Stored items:
============================================================

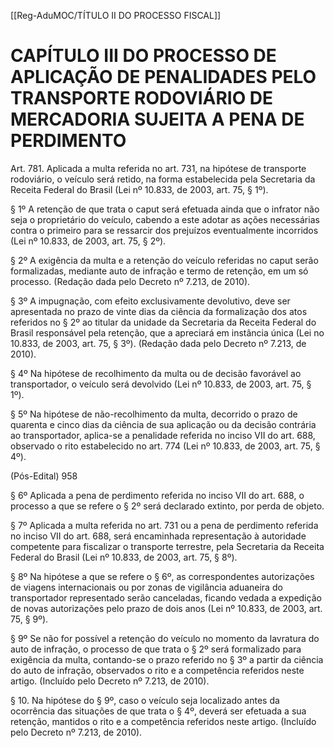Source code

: [[Reg-AduMOC/TÍTULO II DO PROCESSO FISCAL]]

# CAPÍTULO III DO PROCESSO DE APLICAÇÃO DE PENALIDADES PELO TRANSPORTE RODOVIÁRIO DE MERCADORIA SUJEITA A PENA DE PERDIMENTO

Art. 781. Aplicada a multa referida no art. 731, na hipótese
de transporte rodoviário, o veículo será retido, na forma
estabelecida pela Secretaria da Receita Federal do Brasil (Lei
nº 10.833, de 2003, art. 75, § 1º).

§ 1º A retenção de que trata o caput será efetuada ainda que
o infrator não seja o proprietário do veículo, cabendo a este
adotar as ações necessárias contra o primeiro para se
ressarcir dos prejuízos eventualmente incorridos (Lei nº
10.833, de 2003, art. 75, § 2º).

§ 2º A exigência da multa e a retenção do veículo referidas
no caput serão formalizadas, mediante auto de infração e
termo de retenção, em um só processo. (Redação dada pelo
Decreto nº 7.213, de 2010).

§ 3º A impugnação, com efeito exclusivamente devolutivo,
deve ser apresentada no prazo de vinte dias da ciência da
formalização dos atos referidos no § 2º ao titular da unidade
da Secretaria da Receita Federal do Brasil responsável pela
retenção, que a apreciará em instância única (Lei no 10.833,
de 2003, art. 75, § 3º). (Redação dada pelo Decreto nº 7.213,
de 2010).

§ 4º Na hipótese de recolhimento da multa ou de decisão
favorável ao transportador, o veículo será devolvido (Lei nº
10.833, de 2003, art. 75, § 1º).

§ 5º Na hipótese de não-recolhimento da multa, decorrido o
prazo de quarenta e cinco dias da ciência de sua aplicação ou
da decisão contrária ao transportador, aplica-se a
penalidade referida no inciso VII do art. 688, observado o rito
estabelecido no art. 774 (Lei nº 10.833, de 2003, art. 75, §
4º).

(Pós-Edital)    958

§ 6º Aplicada a pena de perdimento referida no inciso VII do
art. 688, o processo a que se refere o § 2º será declarado
extinto, por perda de objeto.

§ 7º Aplicada a multa referida no art. 731 ou a pena de
perdimento referida no inciso VII do art. 688, será
encaminhada representação à autoridade competente para
fiscalizar o transporte terrestre, pela Secretaria da Receita
Federal do Brasil (Lei nº 10.833, de 2003, art. 75, § 8º).

§ 8º Na hipótese a que se refere o § 6º, as correspondentes
autorizações de viagens internacionais ou por zonas de
vigilância aduaneira do transportador representado serão
canceladas, ficando vedada a expedição de novas
autorizações pelo prazo de dois anos (Lei nº 10.833, de 2003,
art. 75, § 9º).

§ 9º Se não for possível a retenção do veículo no momento
da lavratura do auto de infração, o processo de que trata o §
2º será formalizado para exigência da multa, contando-se o
prazo referido no § 3º a partir da ciência do auto de infração,
observados o rito e a competência referidos neste artigo.
(Incluído pelo Decreto nº 7.213, de 2010).

§ 10. Na hipótese do § 9º, caso o veículo seja localizado antes
da ocorrência das situações de que trata o § 4º, deverá ser
efetuada a sua retenção, mantidos o rito e a competência
referidos neste artigo. (Incluído pelo Decreto nº 7.213, de
2010).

============================================================

Exercise - Whenever a line of the data above holds the word "inciso", it counts once; report the total number of such lines and nothing more.

Your solution - 3